> Data:

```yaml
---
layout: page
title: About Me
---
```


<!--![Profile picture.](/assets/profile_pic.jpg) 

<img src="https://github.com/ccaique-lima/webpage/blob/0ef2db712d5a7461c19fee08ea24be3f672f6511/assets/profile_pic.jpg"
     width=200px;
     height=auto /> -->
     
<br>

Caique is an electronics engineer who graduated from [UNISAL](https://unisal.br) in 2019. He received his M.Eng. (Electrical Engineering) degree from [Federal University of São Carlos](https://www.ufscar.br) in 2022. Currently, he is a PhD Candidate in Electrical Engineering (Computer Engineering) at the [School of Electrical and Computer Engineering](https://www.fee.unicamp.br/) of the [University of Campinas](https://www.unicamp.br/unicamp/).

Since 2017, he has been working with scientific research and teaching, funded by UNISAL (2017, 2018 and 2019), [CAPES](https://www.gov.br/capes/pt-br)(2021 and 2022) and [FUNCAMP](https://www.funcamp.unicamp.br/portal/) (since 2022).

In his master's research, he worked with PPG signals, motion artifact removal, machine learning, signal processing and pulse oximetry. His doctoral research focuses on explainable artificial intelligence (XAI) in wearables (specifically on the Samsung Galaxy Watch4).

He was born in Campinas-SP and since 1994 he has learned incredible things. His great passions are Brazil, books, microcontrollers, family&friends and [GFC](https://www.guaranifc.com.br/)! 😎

---

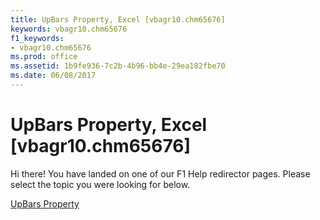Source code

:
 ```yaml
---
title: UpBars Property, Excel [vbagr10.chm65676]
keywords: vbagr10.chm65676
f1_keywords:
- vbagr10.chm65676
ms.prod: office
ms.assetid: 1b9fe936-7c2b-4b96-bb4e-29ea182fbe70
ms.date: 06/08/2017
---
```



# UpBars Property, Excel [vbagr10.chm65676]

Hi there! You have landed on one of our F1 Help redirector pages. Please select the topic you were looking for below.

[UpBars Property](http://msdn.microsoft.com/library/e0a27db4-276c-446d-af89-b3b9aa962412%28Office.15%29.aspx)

> Your objective: What's needed is an exact copy of the records above from the line containing "Source code" down to the line containing "# UpBars Property, Excel [vbagr10.chm65676]", both included, without any pictures.

> Result of the exercise:
Source code

:
 ```yaml
---
title: UpBars Property, Excel [vbagr10.chm65676]
keywords: vbagr10.chm65676
f1_keywords:
- vbagr10.chm65676
ms.prod: office
ms.assetid: 1b9fe936-7c2b-4b96-bb4e-29ea182fbe70
ms.date: 06/08/2017
---
```



# UpBars Property, Excel [vbagr10.chm65676]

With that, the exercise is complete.